Problem description: Return the records from the first line through the line containing "capitalizes on Toolset~1).", and leave out the pictures.

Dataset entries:
···
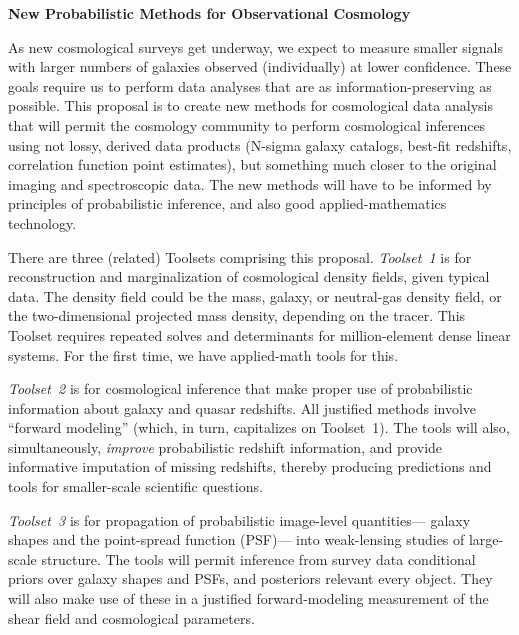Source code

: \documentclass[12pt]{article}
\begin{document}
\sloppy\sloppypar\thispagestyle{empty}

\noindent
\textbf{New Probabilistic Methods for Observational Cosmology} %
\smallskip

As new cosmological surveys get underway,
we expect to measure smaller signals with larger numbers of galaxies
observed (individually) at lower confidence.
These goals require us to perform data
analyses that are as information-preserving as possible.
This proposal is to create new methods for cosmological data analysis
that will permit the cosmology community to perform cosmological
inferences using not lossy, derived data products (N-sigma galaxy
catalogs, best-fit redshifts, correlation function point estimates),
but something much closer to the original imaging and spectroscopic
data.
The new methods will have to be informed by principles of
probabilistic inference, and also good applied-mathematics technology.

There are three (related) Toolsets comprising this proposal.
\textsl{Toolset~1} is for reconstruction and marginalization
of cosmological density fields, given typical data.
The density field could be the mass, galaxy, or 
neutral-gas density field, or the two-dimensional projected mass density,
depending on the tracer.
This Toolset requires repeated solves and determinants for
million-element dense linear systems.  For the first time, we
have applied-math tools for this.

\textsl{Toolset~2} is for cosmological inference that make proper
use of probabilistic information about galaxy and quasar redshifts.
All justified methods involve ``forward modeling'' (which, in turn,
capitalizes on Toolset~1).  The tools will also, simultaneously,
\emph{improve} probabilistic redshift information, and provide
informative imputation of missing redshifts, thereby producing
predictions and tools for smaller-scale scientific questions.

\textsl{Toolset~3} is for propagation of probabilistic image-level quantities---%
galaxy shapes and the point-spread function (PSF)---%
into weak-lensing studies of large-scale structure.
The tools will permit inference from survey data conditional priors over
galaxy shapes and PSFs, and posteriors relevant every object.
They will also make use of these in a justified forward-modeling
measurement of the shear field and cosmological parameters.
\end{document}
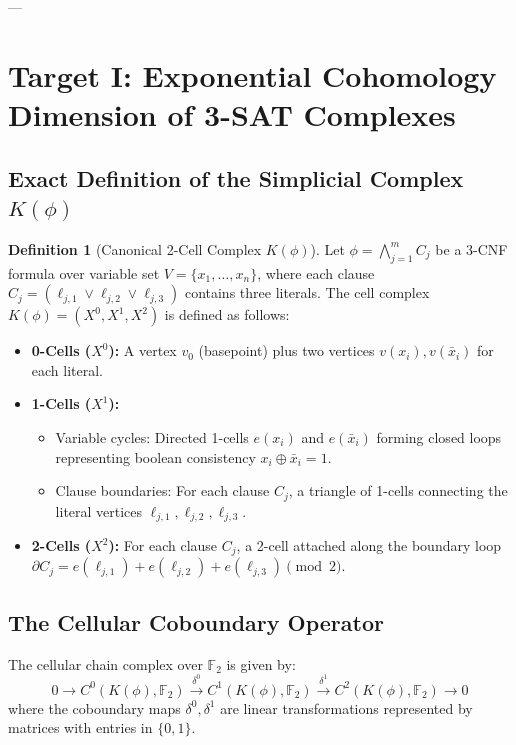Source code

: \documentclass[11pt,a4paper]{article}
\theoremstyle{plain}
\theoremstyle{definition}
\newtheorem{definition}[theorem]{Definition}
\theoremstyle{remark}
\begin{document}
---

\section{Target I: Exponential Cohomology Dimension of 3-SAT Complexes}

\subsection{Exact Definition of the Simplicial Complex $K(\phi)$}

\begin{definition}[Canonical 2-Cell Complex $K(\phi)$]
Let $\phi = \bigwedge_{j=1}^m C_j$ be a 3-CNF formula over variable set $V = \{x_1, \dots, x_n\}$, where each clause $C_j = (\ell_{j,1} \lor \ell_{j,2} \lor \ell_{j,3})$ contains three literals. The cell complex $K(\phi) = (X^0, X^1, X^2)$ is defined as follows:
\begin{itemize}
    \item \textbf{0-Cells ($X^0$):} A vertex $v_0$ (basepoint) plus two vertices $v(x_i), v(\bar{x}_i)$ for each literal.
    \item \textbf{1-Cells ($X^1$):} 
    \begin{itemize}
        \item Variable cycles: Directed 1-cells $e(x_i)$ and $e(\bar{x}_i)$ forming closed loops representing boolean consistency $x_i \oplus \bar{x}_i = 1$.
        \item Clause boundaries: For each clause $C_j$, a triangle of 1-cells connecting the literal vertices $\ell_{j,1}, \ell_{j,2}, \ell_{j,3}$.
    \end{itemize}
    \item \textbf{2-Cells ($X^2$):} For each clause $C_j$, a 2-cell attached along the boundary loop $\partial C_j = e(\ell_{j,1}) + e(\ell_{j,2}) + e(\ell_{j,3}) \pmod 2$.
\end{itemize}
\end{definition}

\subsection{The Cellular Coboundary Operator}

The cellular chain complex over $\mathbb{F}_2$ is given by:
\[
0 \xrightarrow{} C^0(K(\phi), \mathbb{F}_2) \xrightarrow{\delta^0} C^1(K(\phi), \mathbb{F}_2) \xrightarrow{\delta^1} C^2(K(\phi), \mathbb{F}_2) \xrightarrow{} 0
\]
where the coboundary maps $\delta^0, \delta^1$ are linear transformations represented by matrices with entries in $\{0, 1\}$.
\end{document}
···
Task answer:
Source code

: \documentclass[12pt]{article}
\begin{document}
\sloppy\sloppypar\thispagestyle{empty}

\noindent
\textbf{New Probabilistic Methods for Observational Cosmology} %
\smallskip

As new cosmological surveys get underway,
we expect to measure smaller signals with larger numbers of galaxies
observed (individually) at lower confidence.
These goals require us to perform data
analyses that are as information-preserving as possible.
This proposal is to create new methods for cosmological data analysis
that will permit the cosmology community to perform cosmological
inferences using not lossy, derived data products (N-sigma galaxy
catalogs, best-fit redshifts, correlation function point estimates),
but something much closer to the original imaging and spectroscopic
data.
The new methods will have to be informed by principles of
probabilistic inference, and also good applied-mathematics technology.

There are three (related) Toolsets comprising this proposal.
\textsl{Toolset~1} is for reconstruction and marginalization
of cosmological density fields, given typical data.
The density field could be the mass, galaxy, or 
neutral-gas density field, or the two-dimensional projected mass density,
depending on the tracer.
This Toolset requires repeated solves and determinants for
million-element dense linear systems.  For the first time, we
have applied-math tools for this.

\textsl{Toolset~2} is for cosmological inference that make proper
use of probabilistic information about galaxy and quasar redshifts.
All justified methods involve ``forward modeling'' (which, in turn,
capitalizes on Toolset~1).  The tools will also, simultaneously,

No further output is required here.